**Exercise description**:
Reproduce only this part of the listing: the line with "The implementation of", plus every line after it through the last.
======== Data extracts ========
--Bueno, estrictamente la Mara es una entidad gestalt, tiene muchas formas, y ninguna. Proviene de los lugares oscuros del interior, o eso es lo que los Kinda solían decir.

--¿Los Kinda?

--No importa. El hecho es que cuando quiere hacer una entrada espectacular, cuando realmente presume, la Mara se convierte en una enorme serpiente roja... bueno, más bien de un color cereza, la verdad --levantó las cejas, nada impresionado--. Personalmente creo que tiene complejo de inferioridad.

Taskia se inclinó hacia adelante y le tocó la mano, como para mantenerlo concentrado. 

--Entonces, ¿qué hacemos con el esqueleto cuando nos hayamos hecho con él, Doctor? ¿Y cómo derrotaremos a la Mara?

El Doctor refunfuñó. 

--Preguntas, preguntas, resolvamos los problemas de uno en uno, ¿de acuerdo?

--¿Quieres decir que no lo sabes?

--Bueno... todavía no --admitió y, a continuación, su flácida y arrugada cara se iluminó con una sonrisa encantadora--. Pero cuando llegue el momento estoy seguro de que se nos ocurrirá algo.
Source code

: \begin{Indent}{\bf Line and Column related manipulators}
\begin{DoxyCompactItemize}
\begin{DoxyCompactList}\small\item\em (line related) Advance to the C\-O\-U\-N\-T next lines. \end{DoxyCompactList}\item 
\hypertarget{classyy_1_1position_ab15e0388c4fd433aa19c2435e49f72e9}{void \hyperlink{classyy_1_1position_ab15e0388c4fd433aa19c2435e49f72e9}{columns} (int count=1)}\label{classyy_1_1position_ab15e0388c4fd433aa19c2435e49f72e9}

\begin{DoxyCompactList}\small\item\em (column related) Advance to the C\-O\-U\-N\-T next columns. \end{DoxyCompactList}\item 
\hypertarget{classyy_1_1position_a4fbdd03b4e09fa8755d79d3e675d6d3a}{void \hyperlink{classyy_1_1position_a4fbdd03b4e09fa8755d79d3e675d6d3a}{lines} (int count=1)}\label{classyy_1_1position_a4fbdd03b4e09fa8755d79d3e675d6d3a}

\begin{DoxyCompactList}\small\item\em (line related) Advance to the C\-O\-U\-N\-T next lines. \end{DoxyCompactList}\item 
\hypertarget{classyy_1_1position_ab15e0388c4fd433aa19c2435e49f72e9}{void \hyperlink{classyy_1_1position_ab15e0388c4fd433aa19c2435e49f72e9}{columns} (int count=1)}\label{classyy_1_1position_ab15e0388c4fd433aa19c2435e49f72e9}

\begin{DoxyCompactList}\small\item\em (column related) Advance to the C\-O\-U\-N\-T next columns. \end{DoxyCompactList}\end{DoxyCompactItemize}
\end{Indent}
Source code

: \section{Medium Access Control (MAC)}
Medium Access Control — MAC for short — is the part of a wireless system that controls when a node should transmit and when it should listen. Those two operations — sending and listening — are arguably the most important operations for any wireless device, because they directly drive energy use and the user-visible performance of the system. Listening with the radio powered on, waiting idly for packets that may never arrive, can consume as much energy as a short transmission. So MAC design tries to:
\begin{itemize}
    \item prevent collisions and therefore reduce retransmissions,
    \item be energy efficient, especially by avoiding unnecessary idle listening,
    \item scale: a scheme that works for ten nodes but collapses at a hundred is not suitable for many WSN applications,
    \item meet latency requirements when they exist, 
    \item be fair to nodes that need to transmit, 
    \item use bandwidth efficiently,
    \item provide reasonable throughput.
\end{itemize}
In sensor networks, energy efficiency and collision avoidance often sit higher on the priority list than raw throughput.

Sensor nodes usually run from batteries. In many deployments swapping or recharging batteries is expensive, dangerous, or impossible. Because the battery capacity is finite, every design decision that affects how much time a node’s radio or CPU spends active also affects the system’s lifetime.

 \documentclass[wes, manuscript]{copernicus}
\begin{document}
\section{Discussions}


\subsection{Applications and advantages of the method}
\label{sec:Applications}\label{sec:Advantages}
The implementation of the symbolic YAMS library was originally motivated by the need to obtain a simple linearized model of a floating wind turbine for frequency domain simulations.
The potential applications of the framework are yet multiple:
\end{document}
========
**Response to the task**:
The implementation of the symbolic YAMS library was originally motivated by the need to obtain a simple linearized model of a floating wind turbine for frequency domain simulations.
The potential applications of the framework are yet multiple:
\end{document}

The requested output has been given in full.